# Luxeon Dome/Map Light Upgrade ...



## modamag (Nov 16, 2004)

Ever since I got introduced/hooked to this forum, I've been modifying practically everything I could think off to Luxeon. It first start our with simple mods such as MiniMag (with Sammies), FatMag and FlexMag. It evolved to Luxeon bike lights and now this! My first car Luxeon mod. /ubbthreads/images/graemlins/grin.gif

At first I was thinking of using a PIAA Xtreme Super White 19223, but there's no fun in a standard dropin. /ubbthreads/images/graemlins/smirk.gif Then when I tried georges80's map light module, it didn't fit /ubbthreads/images/graemlins/Christo_pull_hair.gif /ubbthreads/images/graemlins/frown.gif So here I'm making my own with his help /ubbthreads/images/graemlins/yellowlaugh.gif

=== Parts List ===
- TaskLED CC1WA 700mA
- Lux3 TY0L from oo2oo
- Acrylic Rod from Tap Plastic
- Artic Alumina adhesive
- Nylon 24g wires
- 1/16" aluminum sheet
- Mag OAD lamp housing for parts

=== Assembly Process ===
1. Cut the acrylic rod to a T-6 size + some
2. Dremel the ends so the nylon wire would fit
3. Capped it of with a recycled Mag lamp housing part. Test fit is recommended here.
4. Use some paper to create a mask of the heat sink then fabricate it.
5. Connect all the wirings, epoxy the LuxIII star to the aluminum heat sink and voila!






=== Installation ===
1. Use Flat head screw driver to remove the cover.
2. Install the acrylic rod to the bulb housing. Make sure the positive end is pointed toward the back of the car.
3. Install the CC5WA driver to the side of the rod.
4. Gently push the heat sink with LuxIII into place.
5. Re-attach the cover and you're done!





=== Beam Shots ===


----------



## LEDmodMan (Nov 16, 2004)

Congratulations!!! /ubbthreads/images/graemlins/thumbsup.gif So how do you like it so far?
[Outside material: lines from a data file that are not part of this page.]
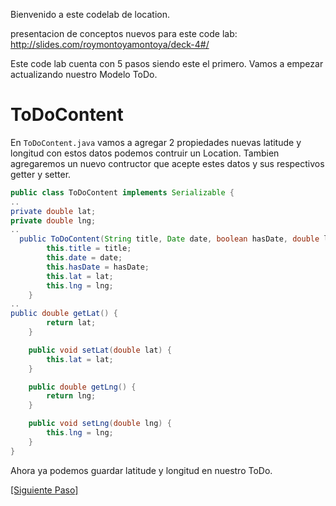 
Bienvenido a este codelab de location. 

presentacion de conceptos nuevos para este code lab: http://slides.com/roymontoyamontoya/deck-4#/

Este code lab cuenta con 5 pasos siendo este el primero. Vamos a empezar actualizando nuestro Modelo ToDo.

# ToDoContent

En `ToDoContent.java` vamos a agregar 2 propiedades nuevas latitude y longitud con estos datos podemos contruir un Location. Tambien agregaremos un nuevo contructor que acepte estes datos y sus respectivos getter y setter.
```java
public class ToDoContent implements Serializable {
..
private double lat;
private double lng;
..
  public ToDoContent(String title, Date date, boolean hasDate, double lat, double lng) {
        this.title = title;
        this.date = date;
        this.hasDate = hasDate;
        this.lat = lat;
        this.lng = lng;
    }
..
public double getLat() {
        return lat;
    }

    public void setLat(double lat) {
        this.lat = lat;
    }

    public double getLng() {
        return lng;
    }

    public void setLng(double lng) {
        this.lng = lng;
    }
}
```

Ahora ya podemos guardar latitude y longitud en nuestro ToDo.

[\[Siguiente Paso\]](02_detail_layout.md)


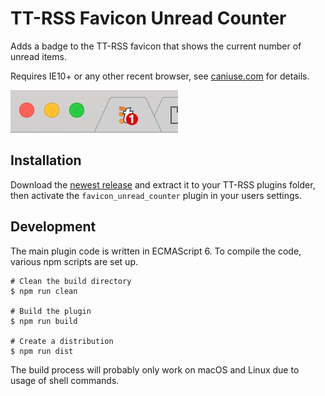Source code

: # TT-RSS Favicon Unread Counter

Adds a badge to the TT-RSS favicon that shows the current number of unread items.

Requires IE10+ or any other recent browser, see [caniuse.com](http://caniuse.com/#feat=mutationobserver) for details.

![Screenshot](screenshot.png)

## Installation

Download the [newest release](https://github.com/Strayer/tt-rss-favicon-unread-counter/releases) and extract it to your TT-RSS plugins folder, then activate the `favicon_unread_counter` plugin in your users settings.

## Development

The main plugin code is written in ECMAScript 6. To compile the code, various npm scripts are set up.

```
# Clean the build directory
$ npm run clean

# Build the plugin
$ npm run build

# Create a distribution
$ npm run dist
```

The build process will probably only work on macOS and Linux due to usage of shell commands.
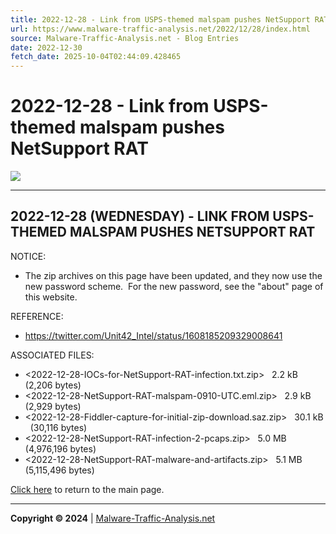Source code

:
 ```yaml
---
title: 2022-12-28 - Link from USPS-themed malspam pushes NetSupport RAT
url: https://www.malware-traffic-analysis.net/2022/12/28/index.html
source: Malware-Traffic-Analysis.net - Blog Entries
date: 2022-12-30
fetch_date: 2025-10-04T02:44:09.428465
---
```


# 2022-12-28 - Link from USPS-themed malspam pushes NetSupport RAT

[![](../../../site-logo-01.gif)](../../../index.html)

---

## 2022-12-28 (WEDNESDAY) - LINK FROM USPS-THEMED MALSPAM PUSHES NETSUPPORT RAT

NOTICE:

* The zip archives on this page have been updated, and they now use the new password scheme.  For the new password, see the "about" page of this website.

REFERENCE:

* <https://twitter.com/Unit42_Intel/status/1608185209329008641>

ASSOCIATED FILES:

* <2022-12-28-IOCs-for-NetSupport-RAT-infection.txt.zip>   2.2 kB   (2,206 bytes)
* <2022-12-28-NetSupport-RAT-malspam-0910-UTC.eml.zip>   2.9 kB   (2,929 bytes)
* <2022-12-28-Fiddler-capture-for-initial-zip-download.saz.zip>   30.1 kB   (30,116 bytes)
* <2022-12-28-NetSupport-RAT-infection-2-pcaps.zip>   5.0 MB   (4,976,196 bytes)
* <2022-12-28-NetSupport-RAT-malware-and-artifacts.zip>   5.1 MB   (5,115,496 bytes)

[Click here](../../../index.html) to return to the main page.

---

**Copyright © 2024** | [Malware-Traffic-Analysis.net](../../../index.html)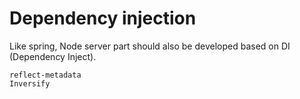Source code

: # Dependency injection

Like spring, Node server part should also be developed based on DI (Dependency Inject).&#x20;



```
reflect-metadata
Inversify
```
I used one of George's CC5W drivers to upgrade my dome light as well. I didn't have as much room as you did, but I was able to install the driver directly into the festoon bulb socket. I used 4 1w Luxeons (old Q binned low domes I had laying around from various light that have been upgraded to LuxIII) wired in an arrangement of 2 parallel strings of 2 in series. That makes all four of them driven at spec. (350mA), yeilding 5.2w of power and roughly 140 Lumens. /ubbthreads/images/graemlins/ooo.gif The four luxeons are mounted in a straight line from front to back on a 1/4" thick 1" x 2.5" piece of Al. When left on for long periods of time, they do get nice and hot, but nowhere as bad as the origianl bulb, and not hot enough to cause any damage to them or the car. It's stupid bright! I love it! /ubbthreads/images/graemlins/grin.gif Everytime I open the car door, I smile. /ubbthreads/images/graemlins/grinser2.gif The amount and color of the light looks like I have a 2' fluorescent tube mounted in the roof of the car, but no! 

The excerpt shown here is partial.